1. Right to attend and vote at stockholders' meeting.
2. Right to elect and remove directors.
3. Right to adopt and amend by-laws.
4. Right to pre-emption in the issuance of new shares.
5. Right to enter into a voting trust agreement.
6. Right to withdraw from the corporation in certain cases.
7. Right to inspect books and records.
8. Right to bring representative and derivative suits.
9. Right to transfer their shares of stock.
10. Right to have the corporation voluntarily dissolved.
A financial report of the operations of the corporation for the preceding year, which shall include
financial statements duly signed and certified by an independent certified public accountant. must be
presented to stockholders or members at the regular meeting of stockholders or members. However, if the
paid-up capital of the corporation is less than P50,000.00, the financial statements may be certified under
oath by the treasurer or any responsible officer of the corporation.
2. Financial statement.
a. When given to stockholders - Within 10 days from receipt of a written request of any
stockholder or member, the corporation shall furnish to him the most recent financial statement.
Note: A stockholder may exercise his withdrawal or appraisal right unless the board of directors
abandons the plan. Any amendment of this plan may be carried by the same vote requirement above
stated.
b. In sale - In sale of assets the corporate existence is not terminated (19C.J.S. 667). The
transferee is not liable for the debts and liabilities of the transferor, except:
1. When the buyer agrees to assume such debt.
2. When the purchasing corporation is merely a continuation of the selling corporation.
3. When the transaction is fraudulent and purposedly to escape payment of debt.

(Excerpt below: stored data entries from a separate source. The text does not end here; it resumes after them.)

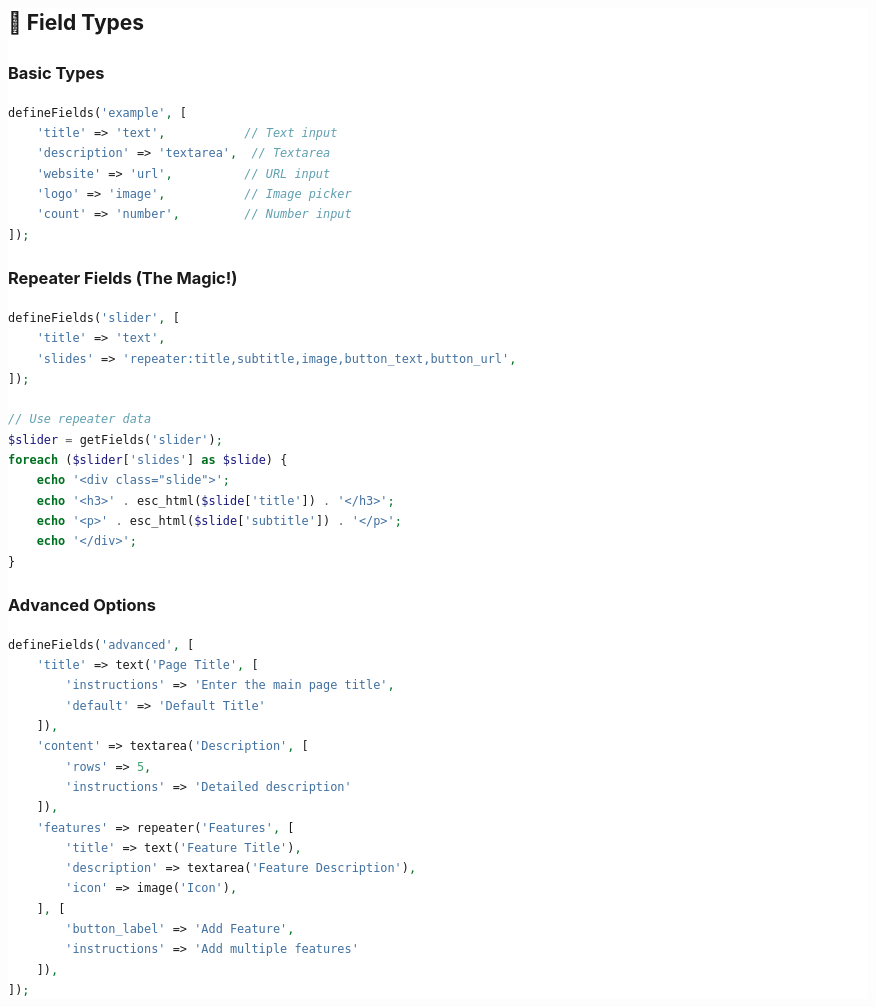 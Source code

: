 ## 📝 Field Types

### Basic Types
```php
defineFields('example', [
    'title' => 'text',           // Text input
    'description' => 'textarea',  // Textarea
    'website' => 'url',          // URL input
    'logo' => 'image',           // Image picker
    'count' => 'number',         // Number input
]);
```

### Repeater Fields (The Magic!)
```php
defineFields('slider', [
    'title' => 'text',
    'slides' => 'repeater:title,subtitle,image,button_text,button_url',
]);

// Use repeater data
$slider = getFields('slider');
foreach ($slider['slides'] as $slide) {
    echo '<div class="slide">';
    echo '<h3>' . esc_html($slide['title']) . '</h3>';
    echo '<p>' . esc_html($slide['subtitle']) . '</p>';
    echo '</div>';
}
```

### Advanced Options
```php
defineFields('advanced', [
    'title' => text('Page Title', [
        'instructions' => 'Enter the main page title',
        'default' => 'Default Title'
    ]),
    'content' => textarea('Description', [
        'rows' => 5,
        'instructions' => 'Detailed description'
    ]),
    'features' => repeater('Features', [
        'title' => text('Feature Title'),
        'description' => textarea('Feature Description'),
        'icon' => image('Icon'),
    ], [
        'button_label' => 'Add Feature',
        'instructions' => 'Add multiple features'
    ]),
]);
```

4. When the transaction amounts to merger and consolidation.
V. De facto Merger
One corporation acquiring all or substantially all of the properties of another corporation in exchange for
shares of stock of the acquiring corporation. The acquiring corporation would end-up with the business
enterprise of the selling corporation whereas the latter would end up with basically its remaining assets
being the shares of stock of the acquiring corporation and may then distribute it as liquidating dividend to
its stockholders. (Philippine Corporate Law, Cesar Villanueva, 2001 ed.)
TITLE X
APPRAISAL RIGHT
I. Appraisal right- the method of paying a shareholder for the taking of his property; the statutory means
whereby a stockholder can avoid the conversion of his property into another property not of his own
choosing. The purpose of the right is to protect the property rights of dissenting stockholders from actions
by the majority shareholders which alters the nature and character of their investment. It is a right granted
to dissenting stockholders on certain corporate or business decisions to demand payment of the fair
market value of their shares.
b. In case of corporate property disposition, such as, sale, lease, exchange, mortgage, pledge or
other disposition of all or substantially all of the corporate assets.
c. In case of merger or consolidation.
d. Investment of corporate funds in another corporation or business or for any purpose other than
its primary purpose.
In these instances, a stockholder shall have the right to dissent and demand the fair value of his
shares.
Note: No award shall be made by the corporation unless there are unrestricted retained earnings
to cover such payment. Upon payment the certificate shall be surrendered to the corporation.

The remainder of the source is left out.